🤖 AI Summary
This study investigates the information-driven risk contagion mechanism during the 2023 U.S. banking crisis, empirically testing for the first time the “too similar to fail” hypothesis. Leveraging high-frequency stock price data, the authors construct a dynamic risk spillover network using a 30-day rolling-window time-varying parameter vector autoregression (TVP-VAR) model, incorporating market panic (VIX) and economic policy uncertainty to capture external amplification effects. The findings reveal a significant increase in systemic interconnectedness during the crisis peak, with Silicon Valley Bank (SIVB), First Republic Bank (FRC), and Western Alliance Bancorporation (WAL) acting as key net transmitters of risk, while their peers became net receivers. Critically, perceived business-model similarity emerges as a novel channel of contagion, uncovering dynamic pathways of systemic risk transmission even in the absence of direct financial linkages.
📝 Abstract
The 2023 U.S. banking crisis propagated not through direct financial linkages but through a high-frequency, information-based contagion channel.
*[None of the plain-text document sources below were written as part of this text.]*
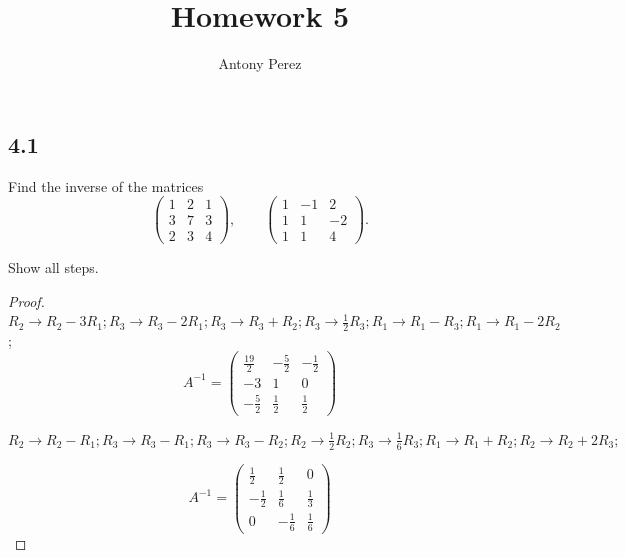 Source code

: \documentclass{amsart}
\title{Homework 5}
\author{Antony Perez}
\begin{document}
\maketitle
\subsection*{4.1}
Find the inverse of the matrices
\[
\begin{pmatrix}
1 & 2 & 1\\
3 & 7 & 3\\
2 & 3 & 4
\end{pmatrix},
\qquad
\begin{pmatrix}
1 & -1 & 2\\
1 & 1 & -2\\
1 & 1 & 4
\end{pmatrix}.
\]

Show all steps.
\begin{proof}
  $R_2 \to R_2 - 3R_1;
R_3 \to R_3 - 2R_1;
R_3 \to R_3 + R_2;
R_3 \to \tfrac{1}{2}R_3;
R_1 \to R_1 - R_3;
R_1 \to R_1 - 2R_2$;
\[
A^{-1} = \begin{pmatrix} \tfrac{19}{2} & -\tfrac{5}{2} & -\tfrac{1}{2} \\ -3 & 1 & 0 \\ -\tfrac{5}{2} & \tfrac{1}{2} & \tfrac{1}{2} \end{pmatrix}
\]

$R_2 \to R_2 - R_1;
R_3 \to R_3 - R_1;
R_3 \to R_3 - R_2;
R_2 \to \tfrac{1}{2}R_2;
R_3 \to \tfrac{1}{6}R_3;
R_1 \to R_1 + R_2;
R_2 \to R_2 + 2R_3;$

\[A^{-1} = \begin{pmatrix} \tfrac{1}{2} & \tfrac{1}{2} & 0 \\ -\tfrac{1}{2} & \tfrac{1}{6} & \tfrac{1}{3} \\ 0 & -\tfrac{1}{6} & \tfrac{1}{6} \end{pmatrix}\]
\end{proof}
\end{document}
This paper moves beyond exploration analysis to test the"too-similar-to-fail"hypothesis, arguing that risk spillovers were driven by perceived similarities in bank business models under acute interest rate pressure. Employing a Time-Varying Parameter Vector Autoregression (TVP-VAR) model with 30-day rolling windows, a method uniquely suited for capturing the rapid network shifts inherent in a panic, we analyze daily stock returns for the four failed institutions and a systematically selected peer group of surviving banks vulnerable to the same risks from March 18, 2022, to March 15, 2023. Our results provide strong evidence for this contagion channel: total system connectedness surged dramatically during the crisis peak, and we identify SIVB, FRC, and WAL as primary net transmitters of risk while their perceived peers became significant net receivers, a key dynamic indicator of systemic vulnerability that cannot be captured by asset-by-asset analysis. We further demonstrate that these spillovers were significantly amplified by market sentiment (as measured by the VIX) and economic policy uncertainty (EPU). By providing a clear conceptual framework and robust empirical validation, our findings confirm the persistence of systemic risks within the banking network and highlight the importance of real-time monitoring in strengthening financial stability.